WORK TO COMPLETE —
Read the listing and extract each line that includes the word "improvements".

EXERCISE INPUTS —
= = = =

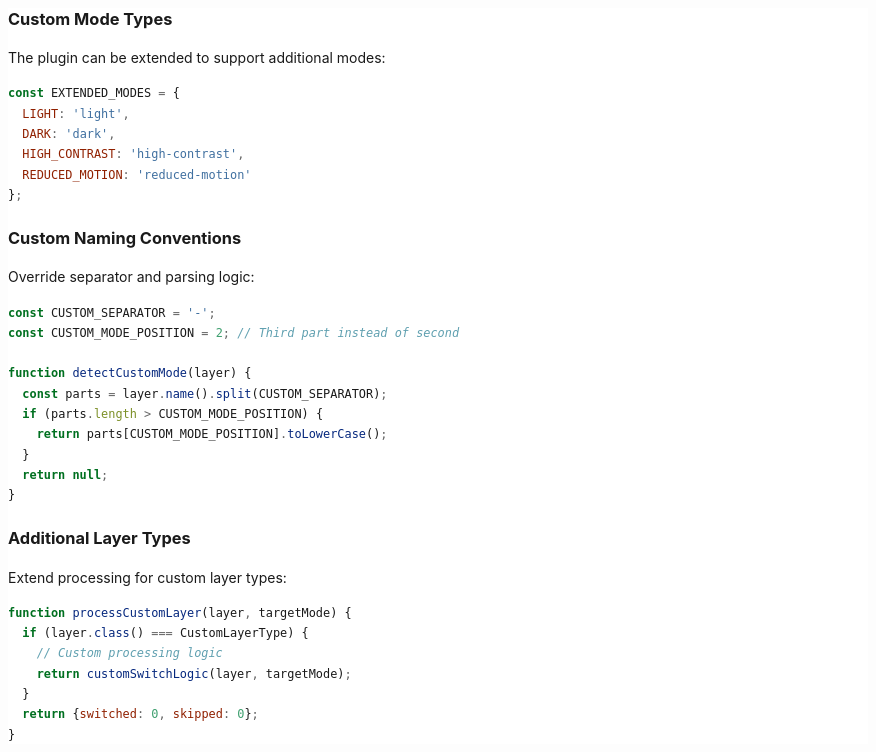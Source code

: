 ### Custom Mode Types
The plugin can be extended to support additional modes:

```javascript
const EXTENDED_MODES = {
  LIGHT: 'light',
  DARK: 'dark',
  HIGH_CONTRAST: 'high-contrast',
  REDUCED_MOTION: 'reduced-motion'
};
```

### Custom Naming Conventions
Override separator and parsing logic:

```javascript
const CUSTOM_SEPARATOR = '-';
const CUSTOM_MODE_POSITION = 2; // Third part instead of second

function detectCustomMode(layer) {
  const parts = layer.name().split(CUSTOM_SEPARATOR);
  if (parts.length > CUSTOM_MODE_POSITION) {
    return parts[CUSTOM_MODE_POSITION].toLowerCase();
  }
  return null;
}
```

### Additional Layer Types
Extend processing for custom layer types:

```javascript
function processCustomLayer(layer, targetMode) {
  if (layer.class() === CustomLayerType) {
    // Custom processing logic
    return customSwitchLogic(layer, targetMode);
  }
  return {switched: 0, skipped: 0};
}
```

= = = =

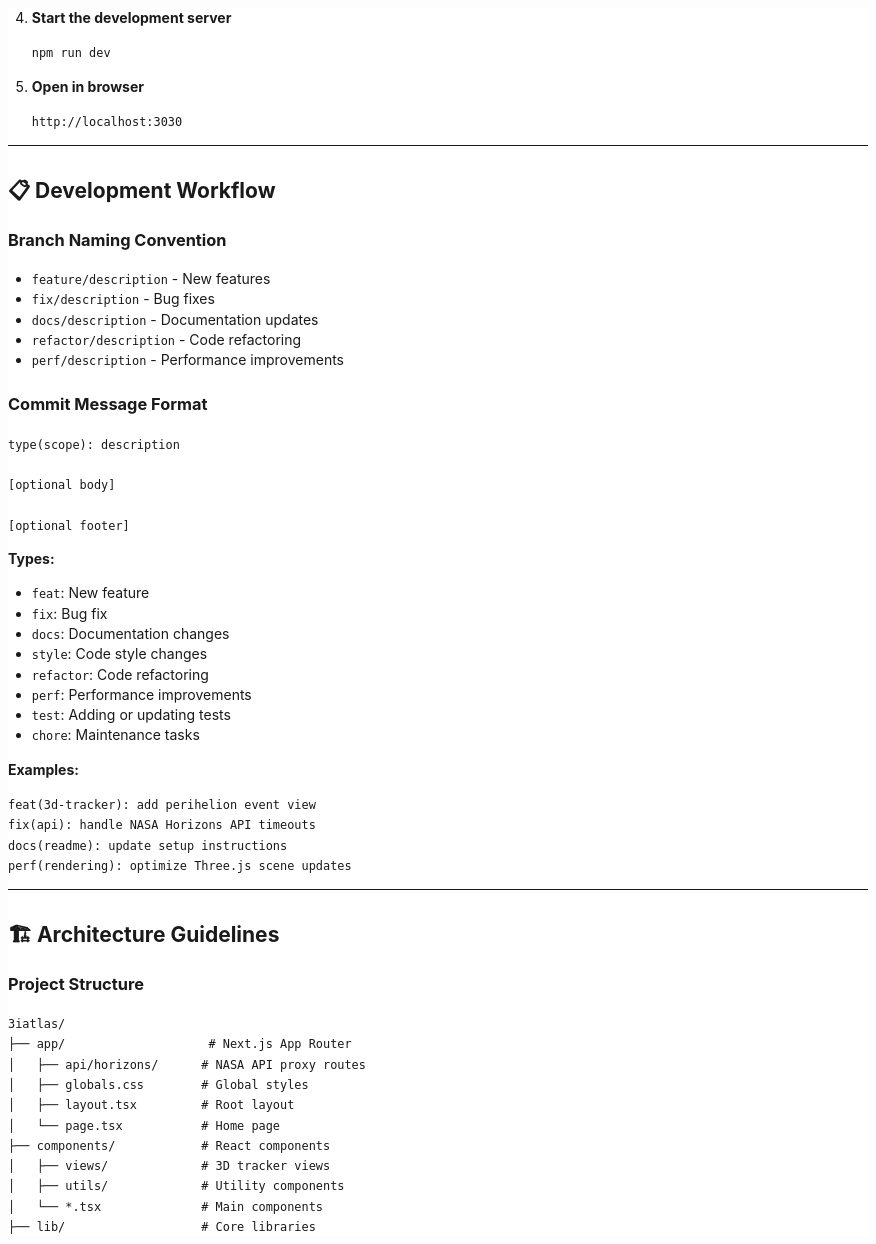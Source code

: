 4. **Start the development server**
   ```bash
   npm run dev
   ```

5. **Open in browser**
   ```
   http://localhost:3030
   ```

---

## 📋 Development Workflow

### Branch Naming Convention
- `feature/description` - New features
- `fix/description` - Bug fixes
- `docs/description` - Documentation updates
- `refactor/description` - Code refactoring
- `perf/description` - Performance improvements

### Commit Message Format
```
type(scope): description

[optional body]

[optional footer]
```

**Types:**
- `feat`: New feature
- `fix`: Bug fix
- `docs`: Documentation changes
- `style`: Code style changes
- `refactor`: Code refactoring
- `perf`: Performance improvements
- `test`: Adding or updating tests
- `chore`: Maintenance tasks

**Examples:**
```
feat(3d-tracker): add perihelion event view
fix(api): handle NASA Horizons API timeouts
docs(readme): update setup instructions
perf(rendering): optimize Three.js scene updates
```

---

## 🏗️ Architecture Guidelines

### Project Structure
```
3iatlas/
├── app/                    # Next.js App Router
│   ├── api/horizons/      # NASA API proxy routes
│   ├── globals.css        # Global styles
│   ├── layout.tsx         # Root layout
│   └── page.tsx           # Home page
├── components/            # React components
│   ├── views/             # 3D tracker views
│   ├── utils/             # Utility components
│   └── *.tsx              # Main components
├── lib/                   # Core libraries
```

= = = =

EXERCISE SOLUTION —
- `perf/description` - Performance improvements
- `perf`: Performance improvements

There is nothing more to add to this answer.